164. Of repetitions, interpretations and a little bit of sickness

How was I supposed to ensure the safety of one of the nine families? Aurora had already protected the Aretes once, snatched them from the clutches of their rivals but that wouldn't last. If they were to survive, the power I was striving to eradicated still flowing through their veins, sooner or later they would be hunted again. Be it angels or demons, someone would find them and try to to take their essence in a misguided attempt to rise above the rest.

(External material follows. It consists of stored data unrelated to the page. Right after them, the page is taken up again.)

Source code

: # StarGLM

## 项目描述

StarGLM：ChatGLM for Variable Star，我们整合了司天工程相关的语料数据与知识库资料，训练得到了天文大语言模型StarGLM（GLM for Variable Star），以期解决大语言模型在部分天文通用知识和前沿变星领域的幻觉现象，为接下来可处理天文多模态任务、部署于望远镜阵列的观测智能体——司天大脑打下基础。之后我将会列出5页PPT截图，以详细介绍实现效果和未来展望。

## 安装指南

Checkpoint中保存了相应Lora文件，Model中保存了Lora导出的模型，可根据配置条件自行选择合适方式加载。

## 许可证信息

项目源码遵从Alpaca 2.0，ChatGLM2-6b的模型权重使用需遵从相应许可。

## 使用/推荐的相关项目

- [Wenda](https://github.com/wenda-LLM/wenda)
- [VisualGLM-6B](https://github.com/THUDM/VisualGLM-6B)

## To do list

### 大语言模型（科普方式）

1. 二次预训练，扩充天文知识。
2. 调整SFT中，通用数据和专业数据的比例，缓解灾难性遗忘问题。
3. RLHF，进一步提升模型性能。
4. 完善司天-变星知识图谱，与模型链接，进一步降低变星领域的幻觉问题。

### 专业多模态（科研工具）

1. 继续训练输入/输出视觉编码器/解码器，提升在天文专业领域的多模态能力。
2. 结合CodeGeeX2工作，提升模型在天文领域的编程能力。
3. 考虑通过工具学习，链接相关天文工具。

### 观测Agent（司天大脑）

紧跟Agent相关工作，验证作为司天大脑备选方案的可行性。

I only saw two solutions: kill them all, which was hardly feasible. Ever since I had taken in a minuscule spark of the consciousness of another creature, I felt sick when I even contemplated genocide, a throughly inconvenient thing, morals, not to mention that I was hardly capable of killing my family. The second option wasn't much more realistic. We would have to forget, forget that the power of angels and demons was combined in their blood, that their existence was a doorway to forces unknown before.

At least I had something close to an idea how I may go about it, but I couldn't do it alone, I needed help and as much as I had fallen for Aurora, she wasn't the one who might be able to make it possible. If what she had told me was true, there was only one being in existence I could turn to. Unfortunately, he had become a demon and I couldn't just waltz into hell and make an appointment. Somehow I had to get my hands on Amazeroth, his new name, and convince him to share his visions with me. The second part wouldn't be too much of a problem, I had always thought of myself as quite persuasive and if push came to shove, I would simply shake the truth from his transformed bones, but getting to him would be a challenge.

Alright, that was an understatement, it would be close to a suicide run… whatever it takes, she had said. Screw that girl. It hadn't even been a full cycle yet and I was already wishing for the simpler days, when I had been able to do what I wanted. But that didn't help much. For now I had to somehow get into hell, snatch a demon, and get out again, preferably without losing too much blood and especially my life on the way. You're the only one who can do it, she had said. Argh!

Well, the longer I stood there, the harder it would become to move and as several wise men had said over the course of the centuries, when you fear something, just get it over with. At least I had a few tricks up my sleeve no one knew about, not yet anyways. It was time to find out how much my changed core could actually handle and if the energy I had been collecting, had been worth the effort. Just as well, stealth had never been my strong suit anyways.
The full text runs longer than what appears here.